What is needed here is every record, retyped without any change.

┄┄┄┄┄┄┄┄┄┄

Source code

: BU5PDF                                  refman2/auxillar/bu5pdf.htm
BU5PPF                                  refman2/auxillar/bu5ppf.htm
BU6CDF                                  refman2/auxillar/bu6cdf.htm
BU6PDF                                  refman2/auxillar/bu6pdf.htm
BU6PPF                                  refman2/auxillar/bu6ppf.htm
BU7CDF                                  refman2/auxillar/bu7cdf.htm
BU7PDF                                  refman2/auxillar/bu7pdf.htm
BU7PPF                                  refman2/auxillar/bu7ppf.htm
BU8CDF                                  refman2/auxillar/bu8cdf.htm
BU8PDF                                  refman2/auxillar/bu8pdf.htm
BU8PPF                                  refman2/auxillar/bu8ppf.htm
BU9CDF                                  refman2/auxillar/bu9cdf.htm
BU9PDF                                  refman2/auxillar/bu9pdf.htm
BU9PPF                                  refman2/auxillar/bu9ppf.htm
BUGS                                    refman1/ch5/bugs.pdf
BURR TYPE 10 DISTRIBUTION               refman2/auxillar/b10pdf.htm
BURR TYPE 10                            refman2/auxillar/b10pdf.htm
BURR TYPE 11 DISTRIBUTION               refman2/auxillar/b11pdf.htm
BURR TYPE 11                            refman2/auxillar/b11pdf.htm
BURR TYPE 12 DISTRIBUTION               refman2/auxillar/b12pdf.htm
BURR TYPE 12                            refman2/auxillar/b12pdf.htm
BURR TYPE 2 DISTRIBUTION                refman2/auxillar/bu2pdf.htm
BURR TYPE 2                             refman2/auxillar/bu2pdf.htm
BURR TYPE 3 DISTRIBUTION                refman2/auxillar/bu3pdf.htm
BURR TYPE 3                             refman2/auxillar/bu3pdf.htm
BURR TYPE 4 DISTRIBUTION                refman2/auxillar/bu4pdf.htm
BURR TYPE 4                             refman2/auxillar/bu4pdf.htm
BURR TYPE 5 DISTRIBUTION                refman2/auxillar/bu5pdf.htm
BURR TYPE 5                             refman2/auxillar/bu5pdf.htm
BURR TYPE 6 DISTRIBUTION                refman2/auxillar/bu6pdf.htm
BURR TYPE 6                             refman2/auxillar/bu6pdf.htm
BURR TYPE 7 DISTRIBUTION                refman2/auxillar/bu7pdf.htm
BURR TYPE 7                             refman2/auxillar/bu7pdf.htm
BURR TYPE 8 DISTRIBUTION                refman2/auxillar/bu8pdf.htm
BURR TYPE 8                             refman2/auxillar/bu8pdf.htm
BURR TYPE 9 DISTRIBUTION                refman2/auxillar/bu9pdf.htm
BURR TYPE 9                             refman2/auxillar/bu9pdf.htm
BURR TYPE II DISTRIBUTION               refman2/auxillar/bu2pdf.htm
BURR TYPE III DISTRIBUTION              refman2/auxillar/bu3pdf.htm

┄┄┄┄┄┄┄┄┄┄

## OUTPUT FOR THIS EXERCISE
Source code

: BU5PDF                                  refman2/auxillar/bu5pdf.htm
BU5PPF                                  refman2/auxillar/bu5ppf.htm
BU6CDF                                  refman2/auxillar/bu6cdf.htm
BU6PDF                                  refman2/auxillar/bu6pdf.htm
BU6PPF                                  refman2/auxillar/bu6ppf.htm
BU7CDF                                  refman2/auxillar/bu7cdf.htm
BU7PDF                                  refman2/auxillar/bu7pdf.htm
BU7PPF                                  refman2/auxillar/bu7ppf.htm
BU8CDF                                  refman2/auxillar/bu8cdf.htm
BU8PDF                                  refman2/auxillar/bu8pdf.htm
BU8PPF                                  refman2/auxillar/bu8ppf.htm
BU9CDF                                  refman2/auxillar/bu9cdf.htm
BU9PDF                                  refman2/auxillar/bu9pdf.htm
BU9PPF                                  refman2/auxillar/bu9ppf.htm
BUGS                                    refman1/ch5/bugs.pdf
BURR TYPE 10 DISTRIBUTION               refman2/auxillar/b10pdf.htm
BURR TYPE 10                            refman2/auxillar/b10pdf.htm
BURR TYPE 11 DISTRIBUTION               refman2/auxillar/b11pdf.htm
BURR TYPE 11                            refman2/auxillar/b11pdf.htm
BURR TYPE 12 DISTRIBUTION               refman2/auxillar/b12pdf.htm
BURR TYPE 12                            refman2/auxillar/b12pdf.htm
BURR TYPE 2 DISTRIBUTION                refman2/auxillar/bu2pdf.htm
BURR TYPE 2                             refman2/auxillar/bu2pdf.htm
BURR TYPE 3 DISTRIBUTION                refman2/auxillar/bu3pdf.htm
BURR TYPE 3                             refman2/auxillar/bu3pdf.htm
BURR TYPE 4 DISTRIBUTION                refman2/auxillar/bu4pdf.htm
BURR TYPE 4                             refman2/auxillar/bu4pdf.htm
BURR TYPE 5 DISTRIBUTION                refman2/auxillar/bu5pdf.htm
BURR TYPE 5                             refman2/auxillar/bu5pdf.htm
BURR TYPE 6 DISTRIBUTION                refman2/auxillar/bu6pdf.htm
BURR TYPE 6                             refman2/auxillar/bu6pdf.htm
BURR TYPE 7 DISTRIBUTION                refman2/auxillar/bu7pdf.htm
BURR TYPE 7                             refman2/auxillar/bu7pdf.htm
BURR TYPE 8 DISTRIBUTION                refman2/auxillar/bu8pdf.htm
BURR TYPE 8                             refman2/auxillar/bu8pdf.htm
BURR TYPE 9 DISTRIBUTION                refman2/auxillar/bu9pdf.htm
BURR TYPE 9                             refman2/auxillar/bu9pdf.htm
BURR TYPE II DISTRIBUTION               refman2/auxillar/bu2pdf.htm
BURR TYPE III DISTRIBUTION              refman2/auxillar/bu3pdf.htm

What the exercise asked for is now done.